- EXERCISE BRIEF -
With the line containing "field, type 'CompanyInfo'.</span></span>" as the final line, restate exactly every line of the data below from the first one onward, and copy no pictures.

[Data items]

........

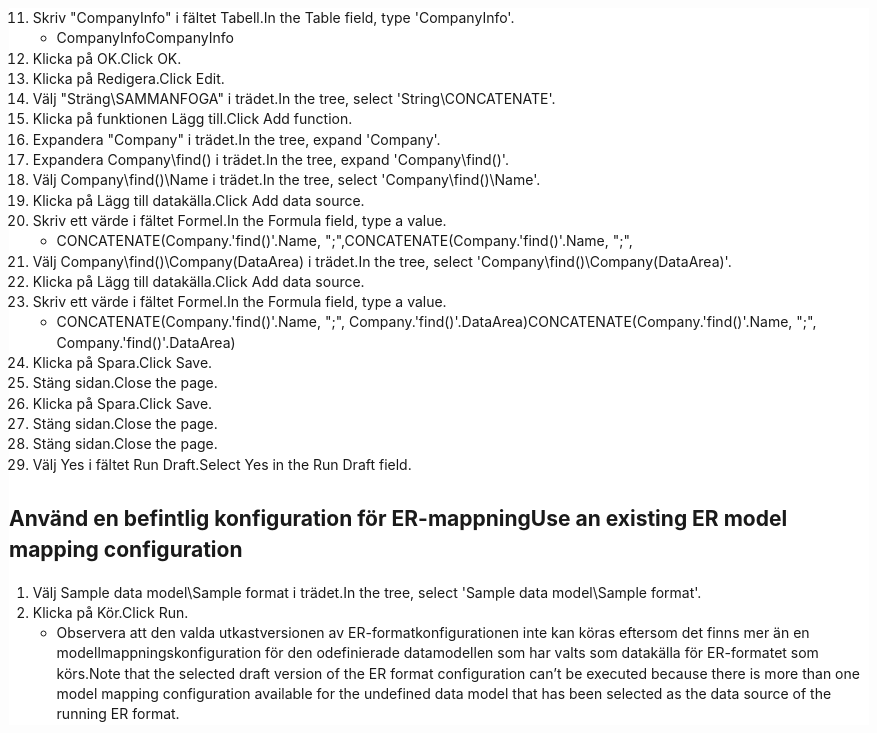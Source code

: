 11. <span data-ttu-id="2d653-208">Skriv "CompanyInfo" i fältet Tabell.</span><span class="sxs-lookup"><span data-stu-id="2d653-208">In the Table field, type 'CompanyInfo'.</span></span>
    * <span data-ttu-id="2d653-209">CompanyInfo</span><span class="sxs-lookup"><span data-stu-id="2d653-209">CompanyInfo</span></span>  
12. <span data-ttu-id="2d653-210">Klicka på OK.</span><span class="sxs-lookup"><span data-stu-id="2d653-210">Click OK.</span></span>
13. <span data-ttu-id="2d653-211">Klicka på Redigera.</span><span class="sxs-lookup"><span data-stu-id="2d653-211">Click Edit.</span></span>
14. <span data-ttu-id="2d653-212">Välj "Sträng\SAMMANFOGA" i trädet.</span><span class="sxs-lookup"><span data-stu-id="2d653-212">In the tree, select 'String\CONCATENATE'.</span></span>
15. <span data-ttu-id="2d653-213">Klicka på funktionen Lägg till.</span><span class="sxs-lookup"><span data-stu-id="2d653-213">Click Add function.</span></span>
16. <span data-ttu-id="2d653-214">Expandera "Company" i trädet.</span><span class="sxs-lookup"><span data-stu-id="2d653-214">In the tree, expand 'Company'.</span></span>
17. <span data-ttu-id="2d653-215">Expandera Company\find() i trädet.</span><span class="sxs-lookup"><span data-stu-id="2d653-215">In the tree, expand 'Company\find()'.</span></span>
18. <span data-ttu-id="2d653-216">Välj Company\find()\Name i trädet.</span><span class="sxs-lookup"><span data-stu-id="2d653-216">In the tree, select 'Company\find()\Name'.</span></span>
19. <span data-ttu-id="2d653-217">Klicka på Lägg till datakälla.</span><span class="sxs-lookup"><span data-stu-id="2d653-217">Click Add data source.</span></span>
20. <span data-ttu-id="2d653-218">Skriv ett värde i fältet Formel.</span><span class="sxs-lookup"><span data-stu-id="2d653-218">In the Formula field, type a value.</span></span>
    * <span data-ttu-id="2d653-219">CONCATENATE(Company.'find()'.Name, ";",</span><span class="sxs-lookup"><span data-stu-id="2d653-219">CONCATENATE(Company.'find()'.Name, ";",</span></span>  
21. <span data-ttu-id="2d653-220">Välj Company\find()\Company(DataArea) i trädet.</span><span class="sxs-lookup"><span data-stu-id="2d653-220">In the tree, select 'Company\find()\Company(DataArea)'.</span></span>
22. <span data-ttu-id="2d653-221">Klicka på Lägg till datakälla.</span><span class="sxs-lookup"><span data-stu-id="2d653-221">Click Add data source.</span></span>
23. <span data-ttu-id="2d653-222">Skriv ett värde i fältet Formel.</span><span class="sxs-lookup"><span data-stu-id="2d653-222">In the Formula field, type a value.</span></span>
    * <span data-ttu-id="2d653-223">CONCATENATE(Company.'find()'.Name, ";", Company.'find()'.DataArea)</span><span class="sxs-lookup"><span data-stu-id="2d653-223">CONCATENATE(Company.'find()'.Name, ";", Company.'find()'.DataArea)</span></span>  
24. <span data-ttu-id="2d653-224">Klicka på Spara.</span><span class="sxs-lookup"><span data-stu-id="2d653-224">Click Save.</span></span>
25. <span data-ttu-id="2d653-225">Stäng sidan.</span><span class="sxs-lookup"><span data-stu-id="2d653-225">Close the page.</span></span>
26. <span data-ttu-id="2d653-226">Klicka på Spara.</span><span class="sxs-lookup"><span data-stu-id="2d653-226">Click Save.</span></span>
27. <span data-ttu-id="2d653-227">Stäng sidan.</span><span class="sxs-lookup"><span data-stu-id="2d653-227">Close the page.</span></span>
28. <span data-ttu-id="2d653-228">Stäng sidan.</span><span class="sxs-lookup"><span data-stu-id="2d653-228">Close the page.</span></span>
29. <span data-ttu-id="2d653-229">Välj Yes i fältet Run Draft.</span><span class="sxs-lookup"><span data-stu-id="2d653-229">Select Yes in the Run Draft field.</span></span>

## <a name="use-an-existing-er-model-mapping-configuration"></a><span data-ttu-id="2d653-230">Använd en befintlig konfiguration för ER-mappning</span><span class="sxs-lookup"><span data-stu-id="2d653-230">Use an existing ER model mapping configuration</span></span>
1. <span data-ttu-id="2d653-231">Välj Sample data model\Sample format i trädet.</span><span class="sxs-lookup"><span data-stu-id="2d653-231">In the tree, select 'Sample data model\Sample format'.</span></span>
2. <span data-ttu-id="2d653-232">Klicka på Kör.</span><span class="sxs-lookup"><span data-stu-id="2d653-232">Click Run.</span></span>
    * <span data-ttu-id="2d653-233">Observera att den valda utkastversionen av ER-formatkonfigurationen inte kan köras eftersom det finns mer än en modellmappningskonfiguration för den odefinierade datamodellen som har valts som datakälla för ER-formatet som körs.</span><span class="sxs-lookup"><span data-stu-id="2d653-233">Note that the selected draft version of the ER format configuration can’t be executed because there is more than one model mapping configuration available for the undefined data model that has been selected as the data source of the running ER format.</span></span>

........

- REPLY TO THE EXERCISE -
Source code

: 11. <span data-ttu-id="2d653-208">Skriv "CompanyInfo" i fältet Tabell.</span><span class="sxs-lookup"><span data-stu-id="2d653-208">In the Table field, type 'CompanyInfo'.</span></span>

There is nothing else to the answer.